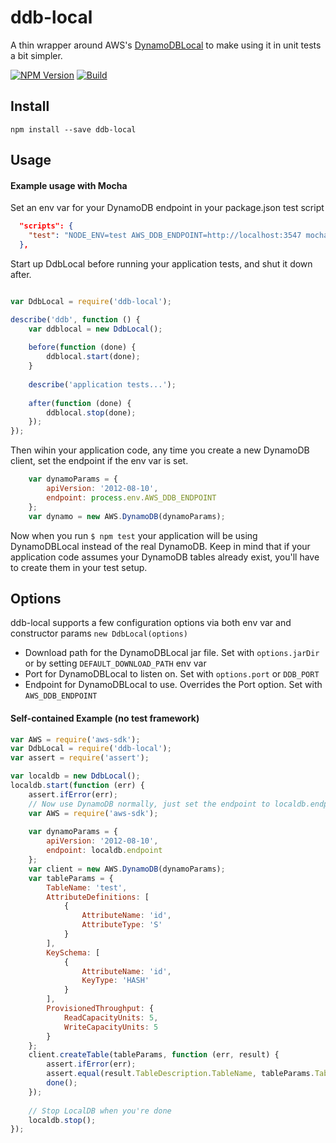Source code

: # ddb-local
A thin wrapper around AWS's [DynamoDBLocal](http://docs.aws.amazon.com/amazondynamodb/latest/developerguide/Tools.DynamoDBLocal.html)
to make using it in unit tests a bit simpler.

[![NPM Version][npm-image]][npm-url]
[![Build][circleci-image]][circleci-url]

## Install

```
npm install --save ddb-local
```

## Usage

#### Example usage with Mocha

Set an env var for your DynamoDB endpoint in your package.json test script

```JSON
  "scripts": {
    "test": "NODE_ENV=test AWS_DDB_ENDPOINT=http://localhost:3547 mocha --timeout 30000"
  },
```

Start up DdbLocal before running your application tests, and shut it down after.

```js

var DdbLocal = require('ddb-local');

describe('ddb', function () {
    var ddblocal = new DdbLocal();
    
    before(function (done) {
        ddblocal.start(done);
    }
    
    describe('application tests...');
    
    after(function (done) {
        ddblocal.stop(done);
    });
});

```

Then wihin your application code, any time you create a new DynamoDB client,
set the endpoint if the env var is set.

```js
    var dynamoParams = {
        apiVersion: '2012-08-10',
        endpoint: process.env.AWS_DDB_ENDPOINT
    };
    var dynamo = new AWS.DynamoDB(dynamoParams);
```

Now when you run `$ npm test` your application will be using DynamoDBLocal 
instead of the real DynamoDB. Keep in mind that if your application code 
assumes your DynamoDB tables already exist, you'll have to create them 
in your test setup.



## Options

ddb-local supports a few configuration options via both env var and constructor
params `new DdbLocal(options)`

- Download path for the DynamoDBLocal jar file. Set with `options.jarDir` or 
by setting `DEFAULT_DOWNLOAD_PATH` env var
- Port for DynamoDBLocal to listen on. Set with `options.port` or `DDB_PORT`
- Endpoint for DynamoDBLocal to use. Overrides the Port option. Set with `AWS_DDB_ENDPOINT`

#### Self-contained Example (no test framework)

```js
var AWS = require('aws-sdk');
var DdbLocal = require('ddb-local');
var assert = require('assert');

var localdb = new DdbLocal();
localdb.start(function (err) {
    assert.ifError(err);
    // Now use DynamoDB normally, just set the endpoint to localdb.endpoint
    var AWS = require('aws-sdk');
    
    var dynamoParams = {
        apiVersion: '2012-08-10',
        endpoint: localdb.endpoint
    };
    var client = new AWS.DynamoDB(dynamoParams);
    var tableParams = {
        TableName: 'test',
		AttributeDefinitions: [
			{
				AttributeName: 'id',
				AttributeType: 'S'
			}
		],
		KeySchema: [
			{
				AttributeName: 'id',
				KeyType: 'HASH'
			}
		],
		ProvisionedThroughput: {
			ReadCapacityUnits: 5,
			WriteCapacityUnits: 5
		}
    };
    client.createTable(tableParams, function (err, result) {
        assert.ifError(err);
        assert.equal(result.TableDescription.TableName, tableParams.TableName);
        done();
    });
    
    // Stop LocalDB when you're done
    localdb.stop();
});
```
[npm-image]: https://img.shields.io/npm/v/ddb-local.svg
[npm-url]: https://npmjs.org/package/ddb-local
[circleci-image]: https://img.shields.io/circleci/project/benblair/ddb-local.svg
[circleci-url]: https://circleci.com/gh/benblair/ddb-local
================================
## EXERCISE DIRECTIONS:
If a line in the records has the word "result", copy that line.

## RESPONSE AREA:
    client.createTable(tableParams, function (err, result) {
        assert.equal(result.TableDescription.TableName, tableParams.TableName);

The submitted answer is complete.